A Knime workfow for creating a similarity network from a collection of scholarly articles.
To run this workflow, you will need to install Knime first. Then, download and save the .knwf file in this repository and open it in Knime using the 'Import workfkow' command. All the necessary sample data is included in the workflow.
This is a Knime workflow that I used to create a similarity network to visualise the articles that I downloaded during my PhD candidature. Some of the outputs that I created with the workflow can be seen on my blog at http://seenanotherway.com/a-thesis-relived-using-text-analytics-to-map-a-phd-journey/. Note that the network visualisations themselves need to be created with Gephi or some other software.
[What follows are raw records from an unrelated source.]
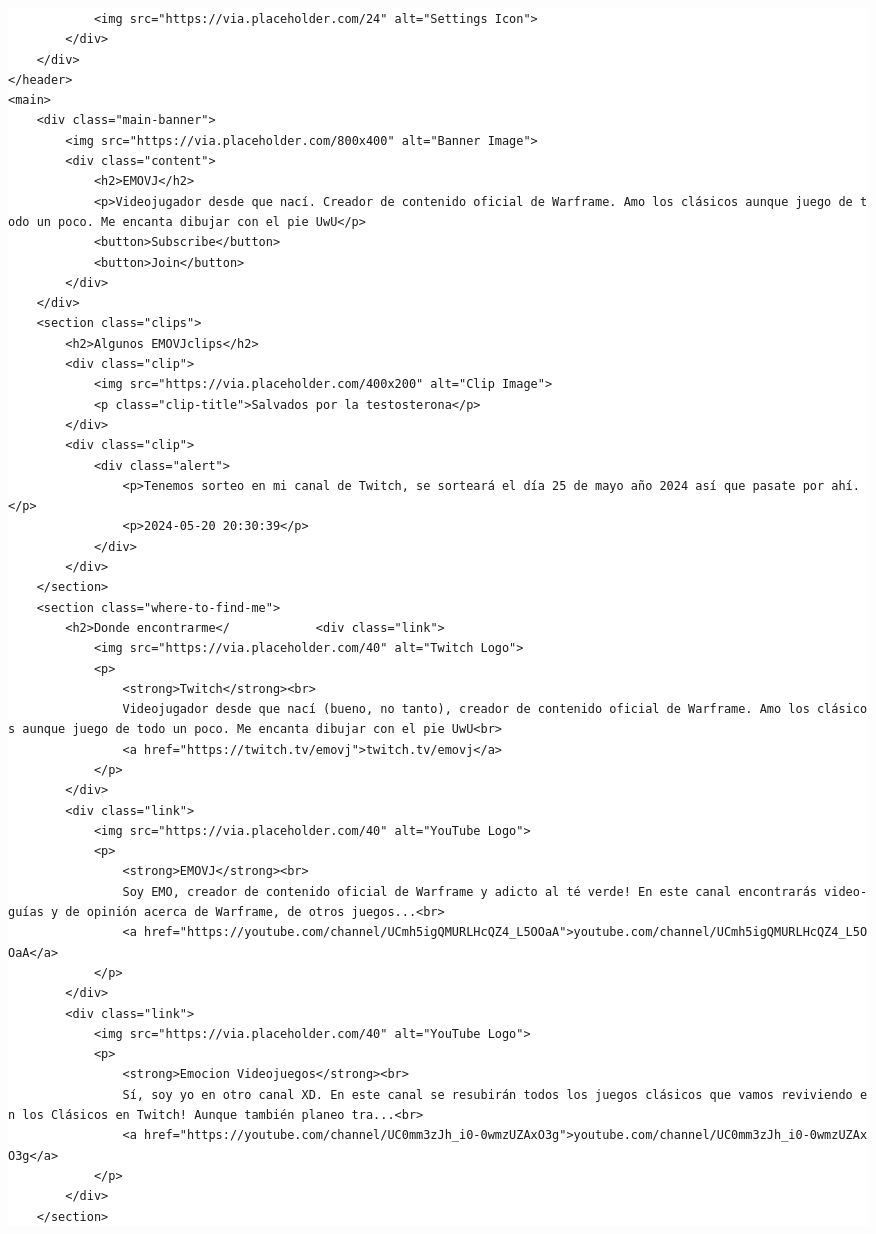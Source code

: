                 <img src="https://via.placeholder.com/24" alt="Settings Icon">
            </div>
        </div>
    </header>
    <main>
        <div class="main-banner">
            <img src="https://via.placeholder.com/800x400" alt="Banner Image">
            <div class="content">
                <h2>EMOVJ</h2>
                <p>Videojugador desde que nací. Creador de contenido oficial de Warframe. Amo los clásicos aunque juego de todo un poco. Me encanta dibujar con el pie UwU</p>
                <button>Subscribe</button>
                <button>Join</button>
            </div>
        </div>
        <section class="clips">
            <h2>Algunos EMOVJclips</h2>
            <div class="clip">
                <img src="https://via.placeholder.com/400x200" alt="Clip Image">
                <p class="clip-title">Salvados por la testosterona</p>
            </div>
            <div class="clip">
                <div class="alert">
                    <p>Tenemos sorteo en mi canal de Twitch, se sorteará el día 25 de mayo año 2024 así que pasate por ahí.</p>
                    <p>2024-05-20 20:30:39</p>
                </div>
            </div>
        </section>
        <section class="where-to-find-me">
            <h2>Donde encontrarme</            <div class="link">
                <img src="https://via.placeholder.com/40" alt="Twitch Logo">
                <p>
                    <strong>Twitch</strong><br>
                    Videojugador desde que nací (bueno, no tanto), creador de contenido oficial de Warframe. Amo los clásicos aunque juego de todo un poco. Me encanta dibujar con el pie UwU<br>
                    <a href="https://twitch.tv/emovj">twitch.tv/emovj</a>
                </p>
            </div>
            <div class="link">
                <img src="https://via.placeholder.com/40" alt="YouTube Logo">
                <p>
                    <strong>EMOVJ</strong><br>
                    Soy EMO, creador de contenido oficial de Warframe y adicto al té verde! En este canal encontrarás video-guías y de opinión acerca de Warframe, de otros juegos...<br>
                    <a href="https://youtube.com/channel/UCmh5igQMURLHcQZ4_L5OOaA">youtube.com/channel/UCmh5igQMURLHcQZ4_L5OOaA</a>
                </p>
            </div>
            <div class="link">
                <img src="https://via.placeholder.com/40" alt="YouTube Logo">
                <p>
                    <strong>Emocion Videojuegos</strong><br>
                    Sí, soy yo en otro canal XD. En este canal se resubirán todos los juegos clásicos que vamos reviviendo en los Clásicos en Twitch! Aunque también planeo tra...<br>
                    <a href="https://youtube.com/channel/UC0mm3zJh_i0-0wmzUZAxO3g">youtube.com/channel/UC0mm3zJh_i0-0wmzUZAxO3g</a>
                </p>
            </div>
        </section>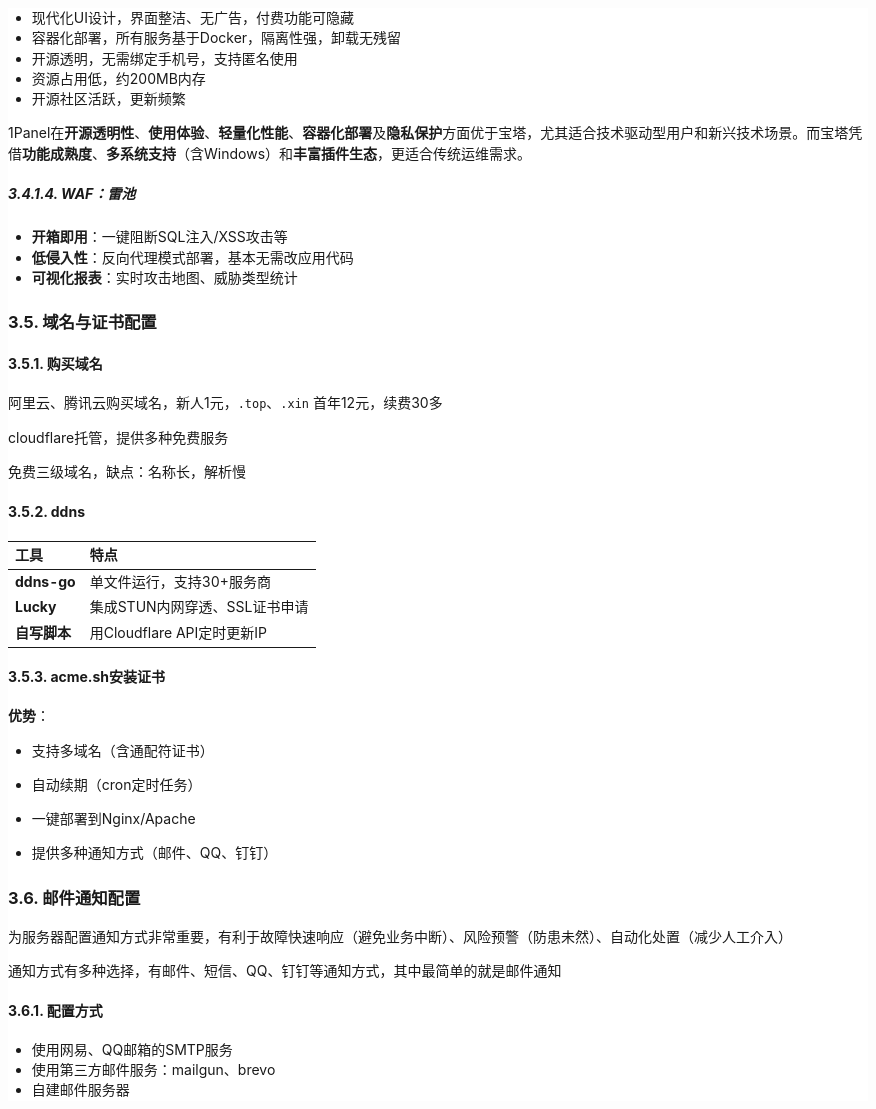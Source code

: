 - 现代化UI设计，界面整洁、无广告，付费功能可隐藏
- 容器化部署，所有服务基于Docker，隔离性强，卸载无残留
- 开源透明，无需绑定手机号，支持匿名使用
- 资源占用低，约200MB内存
- 开源社区活跃，更新频繁

1Panel在**开源透明性**、**使用体验**、**轻量化性能**、**容器化部署**及**隐私保护**方面优于宝塔，尤其适合技术驱动型用户和新兴技术场景。而宝塔凭借**功能成熟度**、**多系统支持**（含Windows）和**丰富插件生态**，更适合传统运维需求。

##### 3.4.1.4. WAF：雷池

- **开箱即用**：一键阻断SQL注入/XSS攻击等
- **低侵入性**：反向代理模式部署，基本无需改应用代码
- **可视化报表**：实时攻击地图、威胁类型统计

### 3.5. 域名与证书配置

#### 3.5.1. 购买域名

阿里云、腾讯云购买域名，新人1元，`.top`、`.xin` 首年12元，续费30多

cloudflare托管，提供多种免费服务

免费三级域名，缺点：名称长，解析慢

#### 3.5.2. ddns

| **工具**      | **特点**                |
| :---------- | :-------------------- |
| **ddns-go** | 单文件运行，支持30+服务商        |
| **Lucky**   | 集成STUN内网穿透、SSL证书申请    |
| **自写脚本**    | 用Cloudflare API定时更新IP |

#### 3.5.3. acme.sh安装证书

**优势**：

- 支持多域名（含通配符证书）

- 自动续期（cron定时任务）

- 一键部署到Nginx/Apache

- 提供多种通知方式（邮件、QQ、钉钉）

### 3.6. 邮件通知配置

为服务器配置通知方式非常重要，有利于故障快速响应（避免业务中断）、风险预警（防患未然）、自动化处置（减少人工介入）

通知方式有多种选择，有邮件、短信、QQ、钉钉等通知方式，其中最简单的就是邮件通知

#### 3.6.1. 配置方式

- 使用网易、QQ邮箱的SMTP服务
- 使用第三方邮件服务：mailgun、brevo
- 自建邮件服务器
This workflow merely creates the node and edge tables that can be loaded into Gephi.
The workflow includes some pre-parsed sample data, as I am probably not allowed to distribute the original PDFs, and they only make the download larger anyway. If you are game, you could load your own collection of PDFs into the workflow, but note that some parts of the workflow will expect the filenames to follow a specific format. A worthy addition to the workflow would be a sequence that matches up metadata from a citation manager with the PDF filenames, but I don't expect I will get around to doing this.
This is my first attempt and sharing a Knime workflow, and my first time using Github. I have no idea how this is going to work out, so go easy! If you get some value out of this offering, I'd love to hear from you. And if you use or recycle the workflow in another context, please credit me and link back to the Github page.